Nikki: He's alive too.
John: No!
#866 · Apr 23, 2024
John: Dad, can you make a cheesecake today since it's National Cherry Cheesecake Day? ... Dad can we be more aware of lost dogs because it's National Lost Dog Awareness Day?
#865 · Apr 21, 2024
[After buying a little guitar amp]
John: Isn't it nice, your little red guitar didn't have a voice for 20 years, and today we gave it some cough syrup
#864 · Apr 21, 2024
John: [singing] I found a straw
I opened up my eyes, I found a straw
#863 · Feb 22, 2024
Curtis H: My brain resets every time I get a year older, it's quite an inconvenience.
#862 · Feb 18, 2024
John: Celebrity Jeopardy is like college basketball to basketball.
#861 · Jan 19, 2024
Miklos: Do you think if we were listening to something like Joel Plaskett, we'd be driving differently?
John: Yeah
Miklos: So you're saying the type of music we listen to influences our driving? [Listening to dance music]
John: Definitely, given that you're doing 100 in a whiteout.
#860 · Jan 19, 2024
John: Do you know what my favourite question is at a restaurant? "How do you like your steak?"
#859 · Nov 10, 2023
[Taking money out of an ATM]
John: Ooh! It's warm!
Miklos: Hmmm.. I wonder why it's warm. It's not like it was just made. *smiles* A bit concerning, isn't it?
Miklos: Feels good though!
John: Feeling good makes you concerned?
#857 · Oct 30, 2023
[driving around downtown]
Miklos: ok we still have a few minutes to kill before I have to drop you off at school.

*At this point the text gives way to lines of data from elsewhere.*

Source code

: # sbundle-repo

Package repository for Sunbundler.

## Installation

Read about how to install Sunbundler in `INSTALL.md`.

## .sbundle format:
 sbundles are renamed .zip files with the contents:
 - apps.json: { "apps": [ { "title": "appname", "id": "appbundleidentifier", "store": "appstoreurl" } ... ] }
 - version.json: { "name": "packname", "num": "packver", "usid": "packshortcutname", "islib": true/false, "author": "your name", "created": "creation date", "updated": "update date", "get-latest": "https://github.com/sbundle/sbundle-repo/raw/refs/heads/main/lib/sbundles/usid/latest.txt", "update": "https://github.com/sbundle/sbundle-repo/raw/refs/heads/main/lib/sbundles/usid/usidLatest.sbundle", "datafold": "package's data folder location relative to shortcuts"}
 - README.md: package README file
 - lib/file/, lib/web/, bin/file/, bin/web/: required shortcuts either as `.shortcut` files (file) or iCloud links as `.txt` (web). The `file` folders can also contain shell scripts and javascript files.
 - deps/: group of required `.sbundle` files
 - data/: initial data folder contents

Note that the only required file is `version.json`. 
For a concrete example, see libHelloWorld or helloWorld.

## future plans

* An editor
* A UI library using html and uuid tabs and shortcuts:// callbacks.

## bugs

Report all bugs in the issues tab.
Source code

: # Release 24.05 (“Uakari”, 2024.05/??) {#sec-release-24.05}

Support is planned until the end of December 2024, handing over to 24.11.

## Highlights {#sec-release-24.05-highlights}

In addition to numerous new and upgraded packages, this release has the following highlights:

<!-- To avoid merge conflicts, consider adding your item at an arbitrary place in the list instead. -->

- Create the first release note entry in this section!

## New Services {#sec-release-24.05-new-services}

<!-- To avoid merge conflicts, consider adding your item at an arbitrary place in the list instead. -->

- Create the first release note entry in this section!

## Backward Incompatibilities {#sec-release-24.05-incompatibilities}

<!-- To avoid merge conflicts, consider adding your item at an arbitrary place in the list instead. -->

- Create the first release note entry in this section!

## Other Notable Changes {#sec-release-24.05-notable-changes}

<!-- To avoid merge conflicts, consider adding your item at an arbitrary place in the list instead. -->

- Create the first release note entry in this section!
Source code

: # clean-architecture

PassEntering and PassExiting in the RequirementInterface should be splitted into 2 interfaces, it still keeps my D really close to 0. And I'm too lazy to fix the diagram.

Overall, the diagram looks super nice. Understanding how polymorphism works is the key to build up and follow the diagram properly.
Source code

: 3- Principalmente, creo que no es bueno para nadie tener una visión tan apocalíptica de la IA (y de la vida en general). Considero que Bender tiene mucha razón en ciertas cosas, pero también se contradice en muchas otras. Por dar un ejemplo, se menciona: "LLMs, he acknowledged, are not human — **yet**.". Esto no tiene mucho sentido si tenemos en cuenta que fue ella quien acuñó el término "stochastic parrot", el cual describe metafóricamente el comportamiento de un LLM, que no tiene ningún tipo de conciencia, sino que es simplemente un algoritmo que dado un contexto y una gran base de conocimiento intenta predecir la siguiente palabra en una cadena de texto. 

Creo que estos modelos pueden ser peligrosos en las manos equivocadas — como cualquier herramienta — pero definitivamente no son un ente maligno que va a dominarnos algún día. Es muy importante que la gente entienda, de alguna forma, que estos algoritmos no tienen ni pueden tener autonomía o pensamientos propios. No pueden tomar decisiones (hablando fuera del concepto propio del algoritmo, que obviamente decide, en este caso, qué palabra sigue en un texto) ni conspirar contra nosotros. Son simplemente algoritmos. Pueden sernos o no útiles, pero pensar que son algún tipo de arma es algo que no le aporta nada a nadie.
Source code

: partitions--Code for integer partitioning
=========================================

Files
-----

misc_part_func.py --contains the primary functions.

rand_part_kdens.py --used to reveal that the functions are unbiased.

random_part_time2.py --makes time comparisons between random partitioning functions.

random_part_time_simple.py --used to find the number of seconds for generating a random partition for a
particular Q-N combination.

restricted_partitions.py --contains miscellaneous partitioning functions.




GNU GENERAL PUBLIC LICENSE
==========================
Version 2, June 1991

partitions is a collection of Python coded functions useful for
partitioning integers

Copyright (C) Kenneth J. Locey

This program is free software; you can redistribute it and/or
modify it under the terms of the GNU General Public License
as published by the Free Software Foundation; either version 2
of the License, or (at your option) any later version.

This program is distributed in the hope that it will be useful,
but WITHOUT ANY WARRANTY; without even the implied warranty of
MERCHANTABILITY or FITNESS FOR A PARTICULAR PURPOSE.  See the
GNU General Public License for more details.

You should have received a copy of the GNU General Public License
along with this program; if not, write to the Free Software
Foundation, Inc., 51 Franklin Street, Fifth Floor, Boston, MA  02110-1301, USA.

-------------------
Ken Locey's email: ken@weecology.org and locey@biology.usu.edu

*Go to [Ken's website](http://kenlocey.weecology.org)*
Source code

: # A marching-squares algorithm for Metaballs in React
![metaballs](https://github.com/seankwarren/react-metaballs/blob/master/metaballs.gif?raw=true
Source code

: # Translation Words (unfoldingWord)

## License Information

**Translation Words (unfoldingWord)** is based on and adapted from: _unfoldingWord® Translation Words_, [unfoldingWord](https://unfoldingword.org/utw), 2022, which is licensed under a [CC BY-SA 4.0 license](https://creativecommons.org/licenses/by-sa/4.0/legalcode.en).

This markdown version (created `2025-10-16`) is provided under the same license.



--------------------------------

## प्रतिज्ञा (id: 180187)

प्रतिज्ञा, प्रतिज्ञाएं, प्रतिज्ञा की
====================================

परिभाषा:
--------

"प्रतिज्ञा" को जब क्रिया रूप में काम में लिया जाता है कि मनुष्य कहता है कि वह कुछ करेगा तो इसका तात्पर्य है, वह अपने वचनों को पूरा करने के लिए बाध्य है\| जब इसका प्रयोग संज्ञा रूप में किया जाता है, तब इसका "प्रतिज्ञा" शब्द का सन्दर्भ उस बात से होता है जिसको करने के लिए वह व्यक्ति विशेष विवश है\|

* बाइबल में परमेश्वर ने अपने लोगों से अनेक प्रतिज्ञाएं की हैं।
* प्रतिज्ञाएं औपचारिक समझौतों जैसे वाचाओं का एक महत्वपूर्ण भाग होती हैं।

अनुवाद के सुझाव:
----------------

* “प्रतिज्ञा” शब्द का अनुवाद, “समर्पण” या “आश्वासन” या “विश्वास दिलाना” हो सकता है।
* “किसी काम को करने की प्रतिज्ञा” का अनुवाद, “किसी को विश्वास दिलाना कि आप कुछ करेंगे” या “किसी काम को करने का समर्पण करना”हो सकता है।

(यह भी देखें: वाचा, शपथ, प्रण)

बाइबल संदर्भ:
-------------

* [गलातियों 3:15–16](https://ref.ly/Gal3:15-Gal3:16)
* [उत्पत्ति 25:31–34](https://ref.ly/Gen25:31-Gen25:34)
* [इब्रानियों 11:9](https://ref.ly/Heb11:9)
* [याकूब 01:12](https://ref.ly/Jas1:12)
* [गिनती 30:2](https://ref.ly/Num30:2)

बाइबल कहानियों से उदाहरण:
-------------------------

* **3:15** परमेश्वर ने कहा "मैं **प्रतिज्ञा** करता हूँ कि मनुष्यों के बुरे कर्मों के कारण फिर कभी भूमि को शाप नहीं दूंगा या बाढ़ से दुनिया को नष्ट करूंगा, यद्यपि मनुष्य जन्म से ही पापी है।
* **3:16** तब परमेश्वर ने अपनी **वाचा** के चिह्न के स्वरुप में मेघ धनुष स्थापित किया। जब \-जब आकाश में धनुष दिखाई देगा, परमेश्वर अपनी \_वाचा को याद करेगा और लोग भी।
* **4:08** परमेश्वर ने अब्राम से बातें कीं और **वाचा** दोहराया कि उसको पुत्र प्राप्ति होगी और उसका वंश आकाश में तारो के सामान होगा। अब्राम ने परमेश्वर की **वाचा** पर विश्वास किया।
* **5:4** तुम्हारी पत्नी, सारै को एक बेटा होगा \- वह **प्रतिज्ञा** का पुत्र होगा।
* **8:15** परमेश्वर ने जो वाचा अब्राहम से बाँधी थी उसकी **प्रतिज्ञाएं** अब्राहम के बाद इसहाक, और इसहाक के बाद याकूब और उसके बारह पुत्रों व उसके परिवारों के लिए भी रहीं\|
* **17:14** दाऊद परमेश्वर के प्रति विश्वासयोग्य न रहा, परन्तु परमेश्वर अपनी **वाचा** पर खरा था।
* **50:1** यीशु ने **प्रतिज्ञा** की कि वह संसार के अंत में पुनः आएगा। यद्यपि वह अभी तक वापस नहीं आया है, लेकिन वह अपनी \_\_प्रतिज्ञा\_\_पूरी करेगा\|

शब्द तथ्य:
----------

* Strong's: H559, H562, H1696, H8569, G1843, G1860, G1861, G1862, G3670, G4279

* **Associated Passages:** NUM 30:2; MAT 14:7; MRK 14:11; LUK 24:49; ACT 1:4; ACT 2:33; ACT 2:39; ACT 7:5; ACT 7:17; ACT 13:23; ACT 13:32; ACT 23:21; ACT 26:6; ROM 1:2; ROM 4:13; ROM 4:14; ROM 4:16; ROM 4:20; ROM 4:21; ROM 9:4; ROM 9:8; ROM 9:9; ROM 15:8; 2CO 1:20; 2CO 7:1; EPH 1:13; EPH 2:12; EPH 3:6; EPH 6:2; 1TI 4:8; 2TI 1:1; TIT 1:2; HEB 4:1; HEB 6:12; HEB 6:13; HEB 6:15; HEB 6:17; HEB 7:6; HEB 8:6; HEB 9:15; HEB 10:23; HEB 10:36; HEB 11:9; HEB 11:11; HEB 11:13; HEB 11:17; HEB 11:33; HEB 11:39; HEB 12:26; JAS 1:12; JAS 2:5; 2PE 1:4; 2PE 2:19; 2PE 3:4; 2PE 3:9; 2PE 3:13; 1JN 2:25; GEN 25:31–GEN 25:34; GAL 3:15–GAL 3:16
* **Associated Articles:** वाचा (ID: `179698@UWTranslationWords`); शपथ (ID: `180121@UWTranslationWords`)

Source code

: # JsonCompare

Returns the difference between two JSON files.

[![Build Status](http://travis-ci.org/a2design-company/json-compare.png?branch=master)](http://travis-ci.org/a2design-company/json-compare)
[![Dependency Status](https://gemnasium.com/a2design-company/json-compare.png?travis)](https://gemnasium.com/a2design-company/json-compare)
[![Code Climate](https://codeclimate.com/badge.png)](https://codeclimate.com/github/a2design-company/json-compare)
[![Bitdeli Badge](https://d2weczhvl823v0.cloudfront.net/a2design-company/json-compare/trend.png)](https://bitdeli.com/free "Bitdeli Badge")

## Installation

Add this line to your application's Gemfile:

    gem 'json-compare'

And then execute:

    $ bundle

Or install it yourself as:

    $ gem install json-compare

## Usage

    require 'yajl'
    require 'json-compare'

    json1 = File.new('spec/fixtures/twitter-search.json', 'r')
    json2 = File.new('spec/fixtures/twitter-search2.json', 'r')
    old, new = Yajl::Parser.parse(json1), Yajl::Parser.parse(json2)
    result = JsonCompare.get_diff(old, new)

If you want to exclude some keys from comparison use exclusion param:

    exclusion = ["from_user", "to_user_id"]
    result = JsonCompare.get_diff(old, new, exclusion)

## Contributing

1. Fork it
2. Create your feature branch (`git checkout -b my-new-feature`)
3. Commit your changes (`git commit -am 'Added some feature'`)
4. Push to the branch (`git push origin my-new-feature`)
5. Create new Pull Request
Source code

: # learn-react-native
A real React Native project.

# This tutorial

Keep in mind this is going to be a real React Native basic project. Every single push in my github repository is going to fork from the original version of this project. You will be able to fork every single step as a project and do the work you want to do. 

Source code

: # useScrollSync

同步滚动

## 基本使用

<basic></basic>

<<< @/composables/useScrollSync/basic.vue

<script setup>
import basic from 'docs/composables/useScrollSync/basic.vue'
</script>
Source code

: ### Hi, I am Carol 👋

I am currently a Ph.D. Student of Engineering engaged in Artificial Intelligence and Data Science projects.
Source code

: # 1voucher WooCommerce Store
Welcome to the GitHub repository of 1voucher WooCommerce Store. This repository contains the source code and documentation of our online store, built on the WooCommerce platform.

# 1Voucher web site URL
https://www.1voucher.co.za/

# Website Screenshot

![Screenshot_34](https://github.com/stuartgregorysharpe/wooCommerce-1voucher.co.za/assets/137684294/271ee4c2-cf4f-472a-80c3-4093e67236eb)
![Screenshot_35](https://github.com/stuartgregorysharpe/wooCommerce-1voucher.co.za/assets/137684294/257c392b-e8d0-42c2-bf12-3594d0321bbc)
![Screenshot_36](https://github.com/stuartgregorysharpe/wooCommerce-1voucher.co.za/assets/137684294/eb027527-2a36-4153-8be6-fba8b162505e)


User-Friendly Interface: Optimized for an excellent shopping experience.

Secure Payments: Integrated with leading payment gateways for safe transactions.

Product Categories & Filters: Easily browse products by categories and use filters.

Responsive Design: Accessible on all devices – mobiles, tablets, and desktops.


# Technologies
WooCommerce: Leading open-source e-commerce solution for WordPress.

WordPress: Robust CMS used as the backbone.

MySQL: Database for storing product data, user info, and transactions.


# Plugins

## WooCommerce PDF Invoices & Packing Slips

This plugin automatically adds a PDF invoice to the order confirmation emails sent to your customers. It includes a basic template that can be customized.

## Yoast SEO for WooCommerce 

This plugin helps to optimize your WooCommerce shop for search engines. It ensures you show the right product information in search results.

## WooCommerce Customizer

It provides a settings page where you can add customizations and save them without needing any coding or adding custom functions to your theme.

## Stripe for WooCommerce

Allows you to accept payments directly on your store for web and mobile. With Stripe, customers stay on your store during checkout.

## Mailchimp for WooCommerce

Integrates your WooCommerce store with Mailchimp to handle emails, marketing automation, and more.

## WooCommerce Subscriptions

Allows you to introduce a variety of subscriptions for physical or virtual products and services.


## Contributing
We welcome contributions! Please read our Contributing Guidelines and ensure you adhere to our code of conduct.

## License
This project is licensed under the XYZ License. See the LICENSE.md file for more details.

Wanna do donuts in the No Frills parking lot?
John: you can't do donuts in a front wheel drive car
Miklos: I'll find a way
John: let's not
[a few minutes later]
Miklos: Okay, I'll just turn around up there and we'll head to school
John: turn around where?
Miklos: I'll turn around a few times... up there in the No Frills parking lot.
John: dad...
#854 · Sep 23, 2023
John: [mimicking the compass] North, East, South, West.. Never Eat Soggy Waffles.
Miklos: [at the same time as John saying "soggy waffles"] Shredded Wheat...
John: What? What is shredded wheat?
Miklos: A cereal brand from the old days. Not as popular now I suppose.
John: Who'd name a cereal "shredded wheat"?
#853 · Jul 22, 2023
Miklos: John, can you turn the light off?
John: Sorry, my answers are limited. You have to ask the right question.
#852 · Jul 18, 2023
John: Dad, I love you. I know when you say something dumb you're just expressing yourself.
#849 · Jul 13, 2023
Charlotte: It's "National French Fry Day".
Miklos: How come they get a day? And it's Thursday...
Charlotte: Wait, what did you think I said?
#848 · Jul 10, 2023
[finding him huddled into a tree]
Miklos: Whatcha doin'?
John: Surviving on two bars of internet.
#847 · Jul 8, 2023
John: I like Ford Broncos
Nikki: they're great for when you're running from the police
John: [mutters] for murdering your wife
#846 · Jul 1, 2023
John: The brain you are messaging is currently unavailable. Please leave a message after the beep
#844 · Jun 22, 2023
John: What do you call taking photos while diving?
John: Photoswimthesis
#843 · Jun 11, 2023
Miklos: I need to fix the horn. My anger has no voice.